なかなか煙草に火はつかない。湿気によるものかもしれないが、単に自分が火をつけるのにまだ慣れていないからだろう。
パチッ…。
もわっ と燃え上がる炎に咥えた煙草を近づける。
炎が煙草を捕まえて初めて、僕の体へと煙が入ってくる。
煙を二、三度吸い込む。
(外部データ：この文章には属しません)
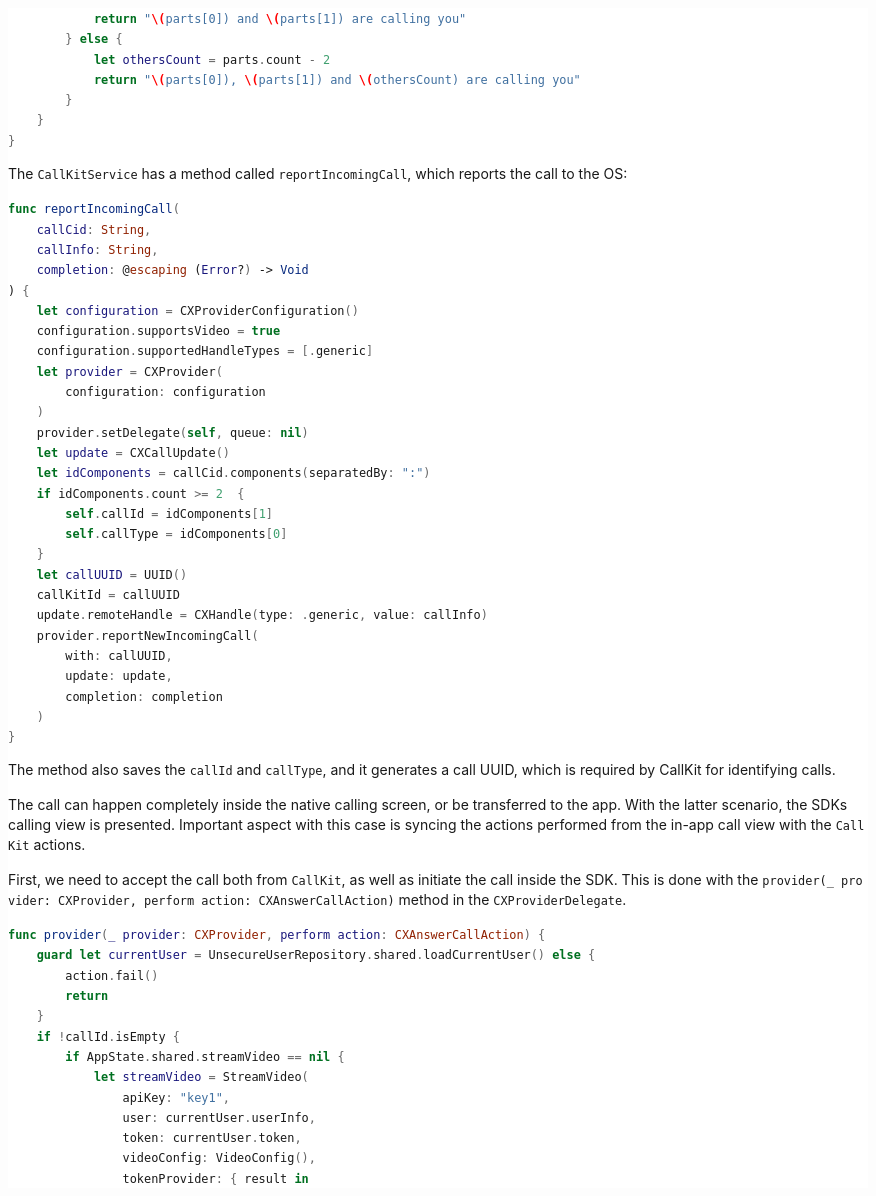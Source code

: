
 ```swift
            return "\(parts[0]) and \(parts[1]) are calling you"
        } else {
            let othersCount = parts.count - 2
            return "\(parts[0]), \(parts[1]) and \(othersCount) are calling you"
        }
    }
}
```

The `CallKitService` has a method called `reportIncomingCall`, which reports the call to the OS:

```swift
func reportIncomingCall(
    callCid: String,
    callInfo: String,
    completion: @escaping (Error?) -> Void
) {
    let configuration = CXProviderConfiguration()
    configuration.supportsVideo = true
    configuration.supportedHandleTypes = [.generic]
    let provider = CXProvider(
        configuration: configuration
    )
    provider.setDelegate(self, queue: nil)
    let update = CXCallUpdate()
    let idComponents = callCid.components(separatedBy: ":")
    if idComponents.count >= 2  {
        self.callId = idComponents[1]
        self.callType = idComponents[0]
    }
    let callUUID = UUID()
    callKitId = callUUID
    update.remoteHandle = CXHandle(type: .generic, value: callInfo)
    provider.reportNewIncomingCall(
        with: callUUID,
        update: update,
        completion: completion
    )
}
```

The method also saves the `callId` and `callType`, and it generates a call UUID, which is required by CallKit for identifying calls.

The call can happen completely inside the native calling screen, or be transferred to the app. With the latter scenario, the SDKs calling view is presented. Important aspect with this case is syncing the actions performed from the in-app call view with the `CallKit` actions.

First, we need to accept the call both from `CallKit`, as well as initiate the call inside the SDK. This is done with the `provider(_ provider: CXProvider, perform action: CXAnswerCallAction)` method in the `CXProviderDelegate`.

```swift
func provider(_ provider: CXProvider, perform action: CXAnswerCallAction) {
    guard let currentUser = UnsecureUserRepository.shared.loadCurrentUser() else {
        action.fail()
        return
    }
    if !callId.isEmpty {
        if AppState.shared.streamVideo == nil {
            let streamVideo = StreamVideo(
                apiKey: "key1",
                user: currentUser.userInfo,
                token: currentUser.token,
                videoConfig: VideoConfig(),
                tokenProvider: { result in
```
そして二、三度、また吐く。
肩に背負った僕の生気が、煙に奪われて、体から抜けていく。
数秒間の僕の周りだけの静謐は過ぎ、また、雨が降り出す。
煙を深く吸い込むと、河川敷のあの独特な匂いが胸に残る。
いつもよりも大きく引いている潮のせいか、
今日は匂いがいつもより香ってくるような、そんな気もする。
真夜中で雨も降ってることもあって、あたりは真っ暗だ。
今、僕に見えているものは、何もない。
ただ、煙草に付いている火が、鼻先でほのかに光ってるだけだ。
僕は時々考えるのである。
自分はどこへ向かっているのだろうかと。
この身に感じる違和感は一体なんなのだろうか。
もっと言うなれば、そう。
きっと、自分の存在意義を求めているのだろう。
「この世界に存在している」という事実を受け止められるほどの、口実を求めているのだ。
いつもここから先の答えは、出てこない。
僕は、また、深く考えた。
煙草の火は、まだ、じりじりと燃えている。
僕の家では、以前両親が離婚した。
そして、僕は、母親に引き取られた。
離婚自体は僕自身どうにも感じなかったのだが、問題はその後だ。
母が鬱になったのである。
祖父母も他界しており、僕の家族は、鬱病の母だけだった。
いつも入院しており、家にはいつも僕1人だった。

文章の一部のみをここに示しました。